Source records>
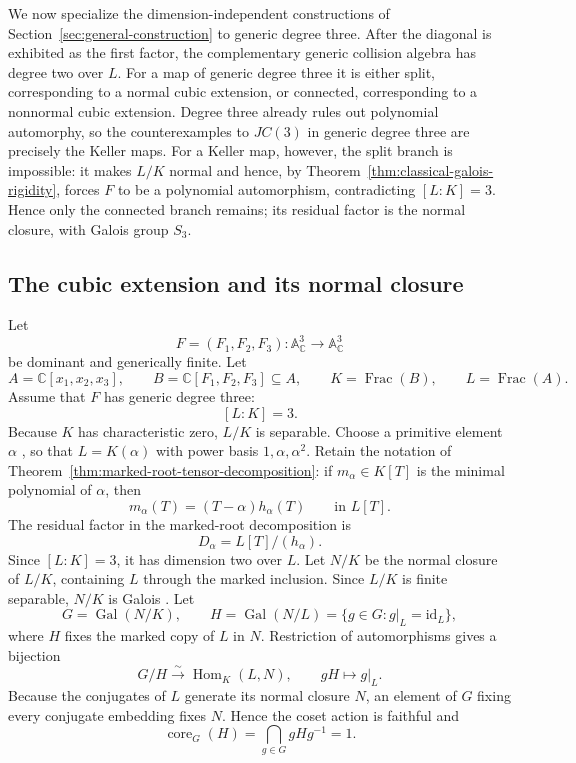 \documentclass[11pt]{article}
\theoremstyle{remark}
\DeclareMathOperator{\Frac}{Frac}
\DeclareMathOperator{\Gal}{Gal}
\DeclareMathOperator{\Hom}{Hom}
\DeclareMathOperator{\core}{core}
\newcommand{\A}{\mathbb A}
\newcommand{\C}{\mathbb C}
\newcommand{\id}{\mathrm{id}}
\begin{document}
We now specialize the dimension-independent constructions of
Section~\ref{sec:general-construction} to generic degree three.  After the
diagonal is exhibited as the first factor, the complementary
generic collision algebra has degree two over \(L\).  For a map of generic
degree three it is either split,
corresponding to a normal cubic extension, or connected, corresponding to
a nonnormal cubic extension.  Degree three already rules out polynomial
automorphy, so the counterexamples to \(JC(3)\) in generic degree three are
precisely the Keller maps.  For a Keller map, however, the split branch is
impossible: it makes \(L/K\) normal and hence, by
Theorem~\ref{thm:classical-galois-rigidity}, forces \(F\) to be a polynomial
automorphism, contradicting \([L:K]=3\).  Hence only the connected branch
remains; its residual factor is the normal closure, with Galois group
\(S_3\).

\subsection{The cubic extension and its normal closure}
\label{sec:cubic-extension}

Let
\[
  F=(F_1,F_2,F_3)\colon\A^3_{\C}\longrightarrow\A^3_{\C}
\]
be dominant and generically finite.  Let
\[
  A=\C[x_1,x_2,x_3],
  \qquad
  B=\C[F_1,F_2,F_3]\subseteq A,
  \qquad
  K=\Frac(B),
  \qquad
  L=\Frac(A).
\]
Assume that \(F\) has generic degree three:
\[
  [L:K]=3.
\]
Because \(K\) has characteristic zero, \(L/K\) is separable.  Choose a
primitive element \(\alpha\)
\cite{StacksPrimitiveElement},
so that
\(L=K(\alpha)\) with power basis
\(1,\alpha,\alpha^2\).
Retain the notation of
Theorem~\ref{thm:marked-root-tensor-decomposition}: if \(m_\alpha\in K[T]\)
is the minimal polynomial of \(\alpha\), then
\[
  m_\alpha(T)=(T-\alpha)h_\alpha(T)
  \qquad\text{in }L[T].
\]
The residual factor in the marked-root decomposition is
\[
  D_\alpha=L[T]/(h_\alpha).
\]
Since \([L:K]=3\), it has dimension two over \(L\).
Let \(N/K\) be the normal closure of \(L/K\), containing \(L\) through
the marked inclusion.  Since \(L/K\) is finite separable, \(N/K\) is
Galois
\cite{StacksNormalClosureGalois}.
Let
\[
  G=\Gal(N/K),
  \qquad
  H=\Gal(N/L)=\{g\in G:g|_L=\id_L\},
\]
where \(H\) fixes the marked copy of \(L\) in \(N\).
Restriction of automorphisms gives a bijection
\[
  G/H\xrightarrow{\sim}\Hom_K(L,N),
  \qquad gH\longmapsto g|_L.
\]
Because the conjugates of \(L\) generate its normal closure \(N\), an
element of \(G\) fixing every conjugate embedding fixes \(N\).  Hence the
coset action is faithful and
\[
  \core_G(H)=\bigcap_{g\in G}gHg^{-1}=1.
\]
\end{document}
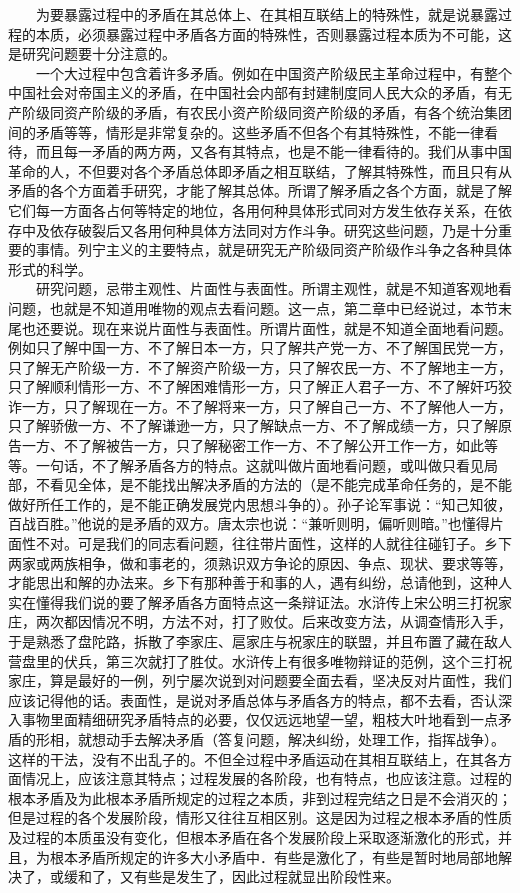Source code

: \documentclass[cn,11pt,chinese]{elegantbook}
\begin{document}
　　为要暴露过程中的矛盾在其总体上、在其相互联结上的特殊性，就是说暴露过程的本质，必须暴露过程中矛盾各方面的特殊性，否则暴露过程本质为不可能，这是研究问题要十分注意的。\\
　　一个大过程中包含着许多矛盾。例如在中国资产阶级民主革命过程中，有整个中国社会对帝国主义的矛盾，在中国社会内部有封建制度同人民大众的矛盾，有无产阶级同资产阶级的矛盾，有农民小资产阶级同资产阶级的矛盾，有各个统治集团间的矛盾等等，情形是非常复杂的。这些矛盾不但各个有其特殊性，不能一律看待，而且每一矛盾的两方两，又各有其特点，也是不能一律看待的。我们从事中国革命的人，不但要对各个矛盾总体即矛盾之相互联结，了解其特殊性，而且只有从矛盾的各个方面着手研究，才能了解其总体。所谓了解矛盾之各个方面，就是了解它们每一方面各占何等特定的地位，各用何种具体形式同对方发生依存关系，在依存中及依存破裂后又各用何种具体方法同对方作斗争。研究这些问题，乃是十分重要的事情。列宁主义的主要特点，就是研究无产阶级同资产阶级作斗争之各种具体形式的科学。\\
　　研究问题，忌带主观性、片面性与表面性。所谓主观性，就是不知道客观地看问题，也就是不知道用唯物的观点去看问题。这一点，第二章中已经说过，本节末尾也还要说。现在来说片面性与表面性。所谓片面性，就是不知道全面地看问题。例如只了解中国一方、不了解日本一方，只了解共产党一方、不了解国民党一方，只了解无产阶级一方．不了解资产阶级一方，只了解农民一方、不了解地主一方，只了解顺利情形一方、不了解困难情形一方，只了解正人君子一方、不了解奸巧狡诈一方，只了解现在一方。不了解将来一方，只了解自己一方、不了解他人一方，只了解骄傲一方、不了解谦逊一方，只了解缺点一方、不了解成绩一方，只了解原告一方、不了解被告一方，只了解秘密工作一方、不了解公开工作一方，如此等等。一句话，不了解矛盾各方的特点。这就叫做片面地看问题，或叫做只看见局部，不看见全体，是不能找出解决矛盾的方法的（是不能完成革命任务的，是不能做好所任工作的，是不能正确发展党内思想斗争的）。孙子论军事说：“知己知彼，百战百胜。”他说的是矛盾的双方。唐太宗也说：“兼听则明，偏听则暗。”也懂得片面性不对。可是我们的同志看问题，往往带片面性，这样的人就往往碰钉子。乡下两家或两族相争，做和事老的，须熟识双方争论的原因、争点、现状、要求等等，才能思出和解的办法来。乡下有那种善于和事的人，遇有纠纷，总请他到，这种人实在懂得我们说的要了解矛盾各方面特点这一条辩证法。水浒传上宋公明三打祝家庄，两次都因情况不明，方法不对，打了败仗。后来改变方法，从调查情形入手，于是熟悉了盘陀路，拆散了李家庄、扈家庄与祝家庄的联盟，并且布置了藏在敌人营盘里的伏兵，第三次就打了胜仗。水浒传上有很多唯物辩证的范例，这个三打祝家庄，算是最好的一例，列宁屡次说到对问题要全面去看，坚决反对片面性，我们应该记得他的话。表面性，是说对矛盾总体与矛盾各方的特点，都不去看，否认深入事物里面精细研究矛盾特点的必要，仅仅远远地望一望，粗枝大叶地看到一点矛盾的形相，就想动手去解决矛盾（答复问题，解决纠纷，处理工作，指挥战争）。这样的干法，没有不出乱子的。不但全过程中矛盾运动在其相互联结上，在其各方面情况上，应该注意其特点；过程发展的各阶段，也有特点，也应该注意。过程的根本矛盾及为此根本矛盾所规定的过程之本质，非到过程完结之日是不会消灭的；但是过程的各个发展阶段，情形又往往互相区别。这是因为过程之根本矛盾的性质及过程的本质虽没有变化，但根本矛盾在各个发展阶段上采取逐渐激化的形式，并且，为根本矛盾所规定的许多大小矛盾中．有些是激化了，有些是暂时地局部地解决了，或缓和了，又有些是发生了，因此过程就显出阶段性来。\\
\end{document}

Exercise directions> Scan the records for the string "branch" and show every line that contains it.

Solution to this problem>
precisely the Keller maps.  For a Keller map, however, the split branch is
automorphism, contradicting \([L:K]=3\).  Hence only the connected branch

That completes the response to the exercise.